As I have explained in a couple of blog posts (here and here, etc.), we are in an earnings recession. That is, S&P 500 earnings are getting worse. This is different from an economic recession. In fact, there is plenty of evidence that the economy is improving, despite what political scare-meisters want you to believe.
How can earnings get worse if the economy is improving? It's a devil's trifecta of a too-strong dollar, low oil prices that hammer energy sector earnings (also bank earnings, because they're ones holding loans for the energy companies) and global economic growth that is too slow to sustain previously optimistic earnings expectations.
After all, if you're an S&P 500 company that sells all over the world, and Europe is teetering on the brink of recession, that's really going to hurt your earnings potential. Doubly so if you are manufacturing in US dollar terms and trying to make a profit in euro terms. Until recently, that was a bad trade.
The good news is that, thanks to external forces, the Fed's threat to keep raising interest rates (which supported a strong dollar) seems as empty as a bag of campaign promises.
So, let's take a look at the latest earnings projections for both Q4 2015 and Q1 2016.
Q4 2015 ... Down, but Not as Bad as Was Feared
According to data from ValueWalk, I would describe earnings for Q4 as "bad, but improving." Aggregate fourth quarter estimates stand at $29.06 as of Friday. That is a 4.9% year over year decline. A week earlier, the estimate stood at $28.99, representing a 5.11% decline year over year,
By sector, telecommunications is leading the way higher, while Energy is the biggest laggard. If you're surprised energy is a laggard, my recommendation is you sell all your stocks and go buy an index fund.
Q1 2016 ... Getting Worse
Earnings estimates for Q1 continue to get worse. Most recently the estimate for the broad S&P 500 is a 5.06% decline year over year.

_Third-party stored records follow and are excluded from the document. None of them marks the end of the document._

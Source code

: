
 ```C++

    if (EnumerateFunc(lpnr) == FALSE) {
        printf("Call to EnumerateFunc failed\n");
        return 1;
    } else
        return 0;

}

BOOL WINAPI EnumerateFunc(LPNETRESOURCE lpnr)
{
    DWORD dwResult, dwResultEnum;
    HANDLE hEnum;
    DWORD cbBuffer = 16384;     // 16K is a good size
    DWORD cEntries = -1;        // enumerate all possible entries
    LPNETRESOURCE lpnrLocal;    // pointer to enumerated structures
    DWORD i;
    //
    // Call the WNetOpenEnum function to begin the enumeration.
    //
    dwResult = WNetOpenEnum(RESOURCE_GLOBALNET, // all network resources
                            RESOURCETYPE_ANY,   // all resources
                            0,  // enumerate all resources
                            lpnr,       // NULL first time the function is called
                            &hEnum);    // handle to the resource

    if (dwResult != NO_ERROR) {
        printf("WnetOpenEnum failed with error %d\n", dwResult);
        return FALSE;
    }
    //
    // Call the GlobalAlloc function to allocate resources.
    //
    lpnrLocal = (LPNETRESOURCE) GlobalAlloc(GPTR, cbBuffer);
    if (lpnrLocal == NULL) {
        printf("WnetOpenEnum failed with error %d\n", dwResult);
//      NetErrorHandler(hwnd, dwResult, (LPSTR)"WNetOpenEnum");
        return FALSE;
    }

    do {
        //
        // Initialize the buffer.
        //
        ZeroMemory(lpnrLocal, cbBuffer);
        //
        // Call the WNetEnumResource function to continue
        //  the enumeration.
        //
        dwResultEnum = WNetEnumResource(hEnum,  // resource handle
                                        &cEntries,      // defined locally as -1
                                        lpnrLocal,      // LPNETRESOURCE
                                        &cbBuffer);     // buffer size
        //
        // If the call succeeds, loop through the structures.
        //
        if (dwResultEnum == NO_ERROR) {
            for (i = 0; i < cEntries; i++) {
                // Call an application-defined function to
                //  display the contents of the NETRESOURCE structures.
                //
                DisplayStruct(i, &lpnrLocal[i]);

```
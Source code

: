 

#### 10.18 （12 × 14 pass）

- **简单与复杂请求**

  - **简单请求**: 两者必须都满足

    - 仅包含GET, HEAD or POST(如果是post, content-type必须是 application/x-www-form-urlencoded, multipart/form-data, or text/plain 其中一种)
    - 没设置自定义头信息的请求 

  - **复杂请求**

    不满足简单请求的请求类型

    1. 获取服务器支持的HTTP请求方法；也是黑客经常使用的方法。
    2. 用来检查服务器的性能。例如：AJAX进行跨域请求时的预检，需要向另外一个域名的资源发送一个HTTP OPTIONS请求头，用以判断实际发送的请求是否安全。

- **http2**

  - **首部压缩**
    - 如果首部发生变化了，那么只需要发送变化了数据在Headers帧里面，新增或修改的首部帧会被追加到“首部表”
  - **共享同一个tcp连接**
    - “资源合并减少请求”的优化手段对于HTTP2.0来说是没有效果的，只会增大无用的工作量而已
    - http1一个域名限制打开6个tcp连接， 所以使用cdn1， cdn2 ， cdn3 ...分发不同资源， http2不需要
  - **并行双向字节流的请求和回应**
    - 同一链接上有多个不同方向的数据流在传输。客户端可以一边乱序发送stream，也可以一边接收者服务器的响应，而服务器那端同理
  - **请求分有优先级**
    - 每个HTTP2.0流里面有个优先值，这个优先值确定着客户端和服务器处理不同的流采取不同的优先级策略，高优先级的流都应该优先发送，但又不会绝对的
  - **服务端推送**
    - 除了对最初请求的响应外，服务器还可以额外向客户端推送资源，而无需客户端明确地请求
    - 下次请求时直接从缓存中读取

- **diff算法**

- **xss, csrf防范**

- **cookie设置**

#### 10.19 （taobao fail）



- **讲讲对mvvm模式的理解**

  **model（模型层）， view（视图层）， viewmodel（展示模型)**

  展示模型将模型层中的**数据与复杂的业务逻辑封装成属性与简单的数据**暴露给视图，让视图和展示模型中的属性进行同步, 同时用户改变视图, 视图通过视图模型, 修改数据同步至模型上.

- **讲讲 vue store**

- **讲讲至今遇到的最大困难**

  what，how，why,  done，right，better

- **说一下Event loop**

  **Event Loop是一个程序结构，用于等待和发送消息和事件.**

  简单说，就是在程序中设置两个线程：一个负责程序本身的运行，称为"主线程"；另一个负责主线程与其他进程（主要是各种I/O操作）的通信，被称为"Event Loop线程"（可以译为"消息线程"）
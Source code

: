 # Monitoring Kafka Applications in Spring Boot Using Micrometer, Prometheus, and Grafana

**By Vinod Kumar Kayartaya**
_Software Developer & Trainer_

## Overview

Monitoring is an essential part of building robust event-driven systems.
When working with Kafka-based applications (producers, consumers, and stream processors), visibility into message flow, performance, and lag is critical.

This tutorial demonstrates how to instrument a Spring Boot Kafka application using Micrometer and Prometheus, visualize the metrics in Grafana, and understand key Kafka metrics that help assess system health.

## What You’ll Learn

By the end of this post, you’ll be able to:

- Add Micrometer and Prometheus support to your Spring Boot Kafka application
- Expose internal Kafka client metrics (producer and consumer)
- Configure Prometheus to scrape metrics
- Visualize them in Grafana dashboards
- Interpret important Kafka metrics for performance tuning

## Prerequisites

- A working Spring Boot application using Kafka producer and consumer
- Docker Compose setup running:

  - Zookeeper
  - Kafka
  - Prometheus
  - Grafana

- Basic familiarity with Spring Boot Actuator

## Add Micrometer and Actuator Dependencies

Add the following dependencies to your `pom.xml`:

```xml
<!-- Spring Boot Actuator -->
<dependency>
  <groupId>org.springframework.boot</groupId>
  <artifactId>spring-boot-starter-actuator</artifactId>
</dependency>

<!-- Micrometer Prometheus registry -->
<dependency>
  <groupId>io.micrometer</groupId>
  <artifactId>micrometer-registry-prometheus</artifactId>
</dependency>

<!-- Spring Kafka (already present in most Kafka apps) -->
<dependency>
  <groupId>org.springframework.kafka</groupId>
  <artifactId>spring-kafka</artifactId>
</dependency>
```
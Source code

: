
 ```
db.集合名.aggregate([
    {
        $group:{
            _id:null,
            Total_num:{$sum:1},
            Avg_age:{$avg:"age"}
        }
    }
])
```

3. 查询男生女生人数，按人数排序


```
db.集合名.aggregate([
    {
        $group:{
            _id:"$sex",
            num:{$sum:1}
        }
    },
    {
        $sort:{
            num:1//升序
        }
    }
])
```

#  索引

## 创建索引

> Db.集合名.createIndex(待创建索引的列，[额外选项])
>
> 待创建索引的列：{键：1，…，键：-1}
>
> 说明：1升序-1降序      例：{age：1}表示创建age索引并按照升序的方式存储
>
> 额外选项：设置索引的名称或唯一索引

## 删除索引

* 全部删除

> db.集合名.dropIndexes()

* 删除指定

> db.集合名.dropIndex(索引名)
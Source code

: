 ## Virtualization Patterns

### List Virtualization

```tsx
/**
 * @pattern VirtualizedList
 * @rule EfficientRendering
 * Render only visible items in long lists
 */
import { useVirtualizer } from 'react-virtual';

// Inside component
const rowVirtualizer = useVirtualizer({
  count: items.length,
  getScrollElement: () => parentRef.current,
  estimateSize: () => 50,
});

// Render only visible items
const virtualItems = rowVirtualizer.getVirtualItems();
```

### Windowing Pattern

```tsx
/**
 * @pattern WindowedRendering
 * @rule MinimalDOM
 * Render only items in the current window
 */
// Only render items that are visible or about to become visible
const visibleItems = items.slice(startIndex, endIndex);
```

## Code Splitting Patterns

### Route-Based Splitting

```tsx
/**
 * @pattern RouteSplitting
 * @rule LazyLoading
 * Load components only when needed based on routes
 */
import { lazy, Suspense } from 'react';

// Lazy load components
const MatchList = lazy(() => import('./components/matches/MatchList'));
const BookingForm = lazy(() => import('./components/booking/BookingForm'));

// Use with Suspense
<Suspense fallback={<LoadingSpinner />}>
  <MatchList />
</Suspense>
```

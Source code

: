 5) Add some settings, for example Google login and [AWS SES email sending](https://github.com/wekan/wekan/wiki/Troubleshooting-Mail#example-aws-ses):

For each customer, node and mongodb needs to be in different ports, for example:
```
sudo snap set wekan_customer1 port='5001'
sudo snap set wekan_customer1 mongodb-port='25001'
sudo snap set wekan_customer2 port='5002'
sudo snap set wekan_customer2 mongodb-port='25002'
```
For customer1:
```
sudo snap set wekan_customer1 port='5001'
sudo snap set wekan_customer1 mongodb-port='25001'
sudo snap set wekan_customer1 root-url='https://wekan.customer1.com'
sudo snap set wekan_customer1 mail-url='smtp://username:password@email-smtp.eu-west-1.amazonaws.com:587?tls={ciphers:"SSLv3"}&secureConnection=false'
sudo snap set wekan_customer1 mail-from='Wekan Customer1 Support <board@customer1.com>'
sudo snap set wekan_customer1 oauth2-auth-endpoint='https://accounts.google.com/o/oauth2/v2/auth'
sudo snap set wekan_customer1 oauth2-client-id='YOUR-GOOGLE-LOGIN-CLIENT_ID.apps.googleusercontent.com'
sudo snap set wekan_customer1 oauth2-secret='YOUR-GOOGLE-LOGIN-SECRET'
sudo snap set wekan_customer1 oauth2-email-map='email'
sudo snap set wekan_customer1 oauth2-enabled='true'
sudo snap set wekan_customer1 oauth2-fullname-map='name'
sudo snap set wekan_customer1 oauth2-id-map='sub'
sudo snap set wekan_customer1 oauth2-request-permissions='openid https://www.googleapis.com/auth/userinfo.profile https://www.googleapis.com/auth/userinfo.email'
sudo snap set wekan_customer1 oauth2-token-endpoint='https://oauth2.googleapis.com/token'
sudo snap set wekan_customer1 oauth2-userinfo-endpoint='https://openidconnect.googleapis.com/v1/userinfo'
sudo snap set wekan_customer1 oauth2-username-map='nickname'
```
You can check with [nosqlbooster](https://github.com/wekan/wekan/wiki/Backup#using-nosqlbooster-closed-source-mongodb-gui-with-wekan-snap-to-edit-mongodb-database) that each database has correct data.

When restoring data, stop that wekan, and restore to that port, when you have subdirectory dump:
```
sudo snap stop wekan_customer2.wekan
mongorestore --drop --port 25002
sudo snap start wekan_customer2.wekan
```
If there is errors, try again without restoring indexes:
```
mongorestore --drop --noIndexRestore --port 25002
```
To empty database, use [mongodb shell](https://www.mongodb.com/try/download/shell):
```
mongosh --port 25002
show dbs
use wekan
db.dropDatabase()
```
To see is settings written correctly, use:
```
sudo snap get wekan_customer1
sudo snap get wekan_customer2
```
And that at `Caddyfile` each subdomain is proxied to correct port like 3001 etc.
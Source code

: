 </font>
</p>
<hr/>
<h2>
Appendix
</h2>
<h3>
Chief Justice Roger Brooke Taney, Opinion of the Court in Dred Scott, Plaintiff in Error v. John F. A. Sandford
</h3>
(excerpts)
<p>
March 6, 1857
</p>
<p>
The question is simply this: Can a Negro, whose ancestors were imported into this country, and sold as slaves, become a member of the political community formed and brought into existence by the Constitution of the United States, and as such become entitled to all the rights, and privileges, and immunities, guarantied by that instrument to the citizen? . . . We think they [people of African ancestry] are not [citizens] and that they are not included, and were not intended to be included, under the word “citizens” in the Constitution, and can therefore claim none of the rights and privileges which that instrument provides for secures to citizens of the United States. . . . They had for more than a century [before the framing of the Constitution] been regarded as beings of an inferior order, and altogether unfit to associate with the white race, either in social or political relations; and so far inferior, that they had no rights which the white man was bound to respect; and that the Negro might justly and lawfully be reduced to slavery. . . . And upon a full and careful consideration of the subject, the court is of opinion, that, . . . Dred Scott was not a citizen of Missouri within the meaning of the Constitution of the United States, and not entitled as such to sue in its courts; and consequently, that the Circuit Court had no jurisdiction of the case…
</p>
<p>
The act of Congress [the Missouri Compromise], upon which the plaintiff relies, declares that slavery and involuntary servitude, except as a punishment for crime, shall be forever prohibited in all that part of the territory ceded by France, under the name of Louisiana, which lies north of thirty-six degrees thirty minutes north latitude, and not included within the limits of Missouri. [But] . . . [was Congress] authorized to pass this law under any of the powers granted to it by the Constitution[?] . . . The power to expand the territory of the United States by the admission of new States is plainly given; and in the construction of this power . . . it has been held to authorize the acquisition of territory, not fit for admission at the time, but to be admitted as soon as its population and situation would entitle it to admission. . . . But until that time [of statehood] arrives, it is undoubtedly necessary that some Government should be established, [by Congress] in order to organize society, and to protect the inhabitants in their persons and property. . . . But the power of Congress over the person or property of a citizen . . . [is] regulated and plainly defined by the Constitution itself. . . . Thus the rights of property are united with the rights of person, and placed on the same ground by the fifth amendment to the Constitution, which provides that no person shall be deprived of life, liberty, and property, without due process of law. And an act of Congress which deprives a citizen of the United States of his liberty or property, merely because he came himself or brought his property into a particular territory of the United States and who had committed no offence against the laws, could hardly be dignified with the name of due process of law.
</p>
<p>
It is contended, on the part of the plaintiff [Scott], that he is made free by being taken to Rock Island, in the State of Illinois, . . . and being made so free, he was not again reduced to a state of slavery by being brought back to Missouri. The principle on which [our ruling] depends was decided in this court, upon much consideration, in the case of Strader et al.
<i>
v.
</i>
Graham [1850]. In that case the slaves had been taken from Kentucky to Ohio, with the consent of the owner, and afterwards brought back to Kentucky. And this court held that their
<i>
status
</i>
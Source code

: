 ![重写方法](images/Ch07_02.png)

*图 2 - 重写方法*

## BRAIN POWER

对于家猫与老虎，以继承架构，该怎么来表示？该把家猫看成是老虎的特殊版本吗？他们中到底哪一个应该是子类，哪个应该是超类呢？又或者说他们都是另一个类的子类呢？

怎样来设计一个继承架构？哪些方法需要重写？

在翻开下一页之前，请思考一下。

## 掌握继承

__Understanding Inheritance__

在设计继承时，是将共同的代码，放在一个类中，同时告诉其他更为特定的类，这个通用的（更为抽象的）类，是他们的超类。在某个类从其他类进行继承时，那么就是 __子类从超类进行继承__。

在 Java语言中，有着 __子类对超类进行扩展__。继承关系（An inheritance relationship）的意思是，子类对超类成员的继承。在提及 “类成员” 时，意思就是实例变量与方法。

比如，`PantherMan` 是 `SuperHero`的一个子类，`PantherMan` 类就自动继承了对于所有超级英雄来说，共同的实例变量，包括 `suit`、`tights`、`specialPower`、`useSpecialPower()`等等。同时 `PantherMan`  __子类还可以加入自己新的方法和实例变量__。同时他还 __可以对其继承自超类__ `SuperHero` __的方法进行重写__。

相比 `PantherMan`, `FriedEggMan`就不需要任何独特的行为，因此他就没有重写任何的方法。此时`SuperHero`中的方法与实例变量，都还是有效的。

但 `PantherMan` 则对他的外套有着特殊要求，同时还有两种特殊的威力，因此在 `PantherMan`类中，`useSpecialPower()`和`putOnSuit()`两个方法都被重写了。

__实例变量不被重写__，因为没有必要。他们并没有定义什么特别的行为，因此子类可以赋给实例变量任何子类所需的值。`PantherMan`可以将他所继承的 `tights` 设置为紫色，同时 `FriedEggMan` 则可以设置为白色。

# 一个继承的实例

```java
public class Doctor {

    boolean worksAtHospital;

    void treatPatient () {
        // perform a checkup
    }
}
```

Here's the thing. On Thursday, the S&P 500 has a forward 12-month P/E ratio of 15.2x. That was the lowest in two years and down 13% from 17.4x at the start of 2016, according to Bloomberg data.
Bloomberg estimates that full-year S&P earnings will rise 4%. That's not in line with ValueWalk's numbers.
Well, the lowest forward P/E ratio in two years sounds like a bottom, right? No wonder everybody bought the market on Friday.
Still, the S&P 500 probably hasn't fallen far enough to reflect the rapidly lowering Q1 earnings numbers. And there's another thing. Bloomberg takes an awfully short-term view of the market. Maybe that's how traders think. But let's take a little longer-term view, by revisiting a chart I've shown you a couple times.
You can see that at Friday's close, the S&P 500 had a forward P/E of 15.5. That is just slightly below average. That is no where near support. And if earnings estimates are getting worse, I would expect the S&P 500 to fall further.
Individual sectors will outperform, and individual stocks, certainly. This has become a stock-pickers market.
By the way, ValueWalk expects earnings will fall, year over year, in Q3. But by Q4, their consensus is that earnings will start to grow again.
So that's the good news. When will the market start pricing that in? My crystal ball is cloudy.
And everyone disagrees on earnings estimate. Zacks, which seems particularly bearish to me, has earnings estimates HERE. They also cover the Russell 2000, which is interesting.
The latest Thomson Reuters earnings dashboard I can find is from February 9th. You can look at that HERE. At the time, T/R was calling for a 4.1% decline in S&P 500 Q4 earnings. That's slightly better than ValueWalk. The T/R outlook for Q1 is a 4.2% decline in earnings.
By the way, Business Insider has a bearish view on the earnings recession, with some nice charts. You can read that HERE.
One bright ray of hope for the bulls: Investor Sentiment is quite bearish. Usually, that is followed by positive gains in stocks 3- and 6-months down the road.
I hope this helps. Good luck and good trades.